Each cell needs three components.

  • A propensity score model \(P(G = g \mid X)\)

  • An outcome regression model \(E[\Delta Y \mid X, G \neq g]\)

  • Per-unit influence function values for inference

In the local estimator, computing a single cell means subsetting the panel to the relevant units and time periods, running logistic regression for the propensity score, running WLS for the outcome regression, and computing the influence function, all in memory on one machine.

In the distributed backend, each of these steps is decomposed into per-partition operations that execute on workers. The key here is that the logistic regression and WLS problems can be expressed entirely in terms of sufficient statistics, small \(k \times k\) matrices and \(k\)-vectors (where \(k\) is the number of covariates) that can be computed independently on each partition and then summed. The driver only ever sees these small summaries, never the raw data.

# Partition-level sufficient statistics (from moderndid.dask._gram)
XtWX_local, XtWy_local, n_local = partition_gram(X_part, W_part, y_part)

Distributed nuisance estimation#

The nuisance models are the most expensive part of each cell. Both models are fit without collecting raw observations on the driver.

Propensity score via distributed IRLS. The propensity score is a logistic regression of treatment status on covariates. ModernDiD fits it using iteratively reweighted least squares (IRLS), a Newton-Raphson algorithm where each iteration reduces to a weighted least squares problem.
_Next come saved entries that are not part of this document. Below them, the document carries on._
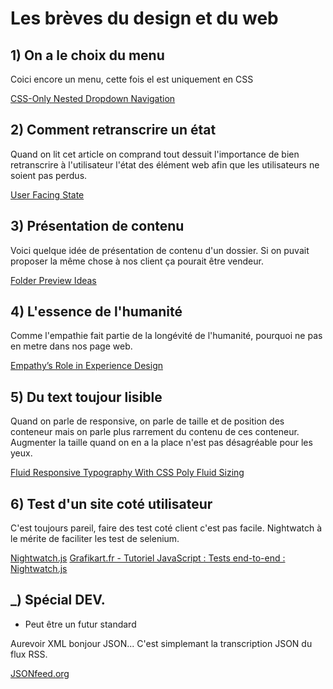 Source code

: # Les brèves du design et du web 
 
 
## 1) On a le choix du menu

Coici encore un menu, cette fois el est uniquement en CSS

[CSS-Only Nested Dropdown Navigation](http://codepen.io/gabriellewee/pen/ybKxgB)
 

## 2) Comment retranscrire un état

Quand on lit cet article on comprand tout dessuit l'importance de bien retranscrire à l'utilisateur l'état des élément web afin que les utilisateurs ne soient pas perdus.

[User Facing State](https://css-tricks.com/user-facing-state/)


## 3) Présentation de contenu

Voici quelque idée de présentation de contenu d'un dossier. Si on puvait proposer la même chose à nos client ça pourait être vendeur.

[Folder Preview Ideas](https://tympanus.net/codrops/2017/05/17/folder-preview-ideas/)


## 4) L'essence de l'humanité

Comme l'empathie fait partie de la longévité de l'humanité, pourquoi ne pas en metre dans nos page web.

[Empathy’s Role in Experience Design](http://uxmag.com/articles/empathy%E2%80%99s-role-in-experience-design)


## 5) Du text toujour lisible

Quand on parle de responsive, on parle de taille et de position des conteneur mais on parle plus rarrement du contenu de ces conteneur. Augmenter la taille quand on en a la place n'est pas désagréable pour les yeux.

[Fluid Responsive Typography With CSS Poly Fluid Sizing](https://www.smashingmagazine.com/2017/05/fluid-responsive-typography-css-poly-fluid-sizing/)


## 6) Test d'un site coté utilisateur

C'est toujours pareil, faire des test coté client c'est pas facile. Nightwatch à le mérite de faciliter les test de selenium.

[Nightwatch.js](http://nightwatchjs.org/)
[Grafikart.fr - Tutoriel JavaScript : Tests end-to-end : Nightwatch.js](https://www.youtube.com/watch?v=LEljiDEquX4)


## _) Spécial DEV. 
 
- Peut être un futur standard

Aurevoir XML bonjour JSON... C'est simplemant la transcription JSON du flux RSS.

[JSONfeed.org](https://jsonfeed.org/) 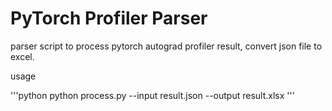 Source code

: # PyTorch Profiler Parser
parser script to process pytorch autograd profiler result, convert json file to excel.

usage

'''python
python process.py --input result.json --output result.xlsx
'''
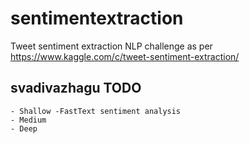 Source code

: # sentimentextraction
Tweet sentiment extraction NLP challenge as per https://www.kaggle.com/c/tweet-sentiment-extraction/

## svadivazhagu TODO
	- Shallow -FastText sentiment analysis 
	- Medium
	- Deep
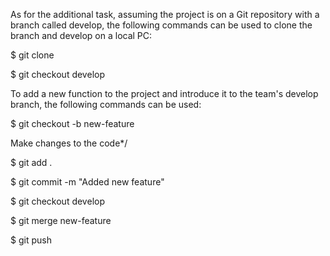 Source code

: As for the additional task, assuming the project is on a Git repository with a branch called develop, the following commands can be used to clone the branch and develop on a local PC:

$ git clone

$ git checkout develop


To add a new function to the project and introduce it to the team's develop branch, the following commands can be used:

$ git checkout -b new-feature


Make changes to the code*/


$ git add .

$ git commit -m "Added new feature"

$ git checkout develop

$ git merge new-feature

$ git push
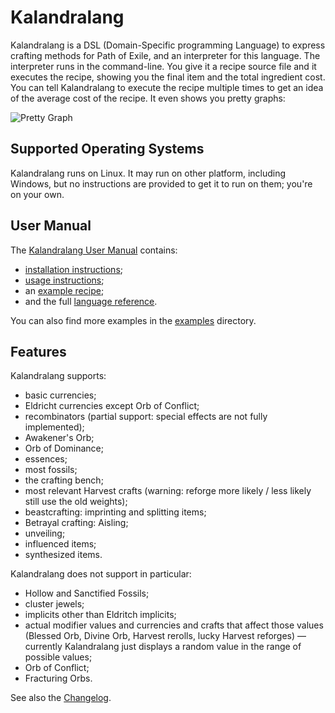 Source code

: # Kalandralang

Kalandralang is a DSL (Domain-Specific programming Language) to express crafting
methods for Path of Exile, and an interpreter for this language.
The interpreter runs in the command-line. You give it a recipe source file and it
executes the recipe, showing you the final item and the total ingredient cost.
You can tell Kalandralang to execute the recipe multiple
times to get an idea of the average cost of the recipe. It even shows you
pretty graphs:

![Pretty Graph](doc/pretty-graph.png)

## Supported Operating Systems

Kalandralang runs on Linux. It may run on other platform, including Windows, but
no instructions are provided to get it to run on them; you're on your own.

## User Manual

The [Kalandralang User Manual](https://doomeer.github.io/kalandralang/doc/manual.html)
contains:
- [installation instructions](https://doomeer.github.io/kalandralang/doc/manual.html#installation);
- [usage instructions](https://doomeer.github.io/kalandralang/doc/manual.html#usage);
- an [example recipe](https://doomeer.github.io/kalandralang/doc/manual.html#example-recipe);
- and the full [language reference](https://doomeer.github.io/kalandralang/doc/manual.html#language-reference).

You can also find more examples in the
[examples](https://github.com/doomeer/kalandralang/tree/master/examples) directory.

## Features

Kalandralang supports:
- basic currencies;
- Eldricht currencies except Orb of Conflict;
- recombinators (partial support: special effects are not fully implemented);
- Awakener's Orb;
- Orb of Dominance;
- essences;
- most fossils;
- the crafting bench;
- most relevant Harvest crafts (warning: reforge more likely / less likely still use
  the old weights);
- beastcrafting: imprinting and splitting items;
- Betrayal crafting: Aisling;
- unveiling;
- influenced items;
- synthesized items.

Kalandralang does not support in particular:
- Hollow and Sanctified Fossils;
- cluster jewels;
- implicits other than Eldritch implicits;
- actual modifier values and currencies and crafts that affect those values
  (Blessed Orb, Divine Orb, Harvest rerolls, lucky Harvest reforges) — currently
  Kalandralang just displays a random value in the range of possible values;
- Orb of Conflict;
- Fracturing Orbs.

See also the [Changelog](CHANGES.md).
Each IRLS iteration follows five steps.

  1. The driver broadcasts the current coefficient vector \(\beta^{(t)}\) to all workers. This is a \(k\)-vector.

  2. Each worker computes its local linear approximation. For partition \(j\), this means computing the predicted probabilities \(\mu_i = 1/(1 + e^{-X_i \beta})\), the working weights \(W_i = \mu_i(1 - \mu_i)\), and the working response \(z_i = X_i\beta + (D_i - \mu_i) / W_i\).

  3. Each worker forms the local Gram matrix \(X_j^T W_j X_j\) (a \(k \times k\) matrix) and the local score vector \(X_j^T W_j z_j\) (a \(k\)-vector).

  4. These per-partition matrices are tree-reduced (see Tree-reduce aggregation) to form the global Gram matrix and score vector on the driver.

  5. The driver solves the \(k \times k\) normal equations \(\beta^{(t+1)} = (X^TWX)^{-1}X^TWz\) and broadcasts the updated coefficients.

This repeats until convergence. At each step, only \(k\)-vectors and \(k \times k\) matrices travel between workers and the driver. With 20 covariates, each worker sends a 21-by-21 matrix and a 21-vector, regardless of partition row count.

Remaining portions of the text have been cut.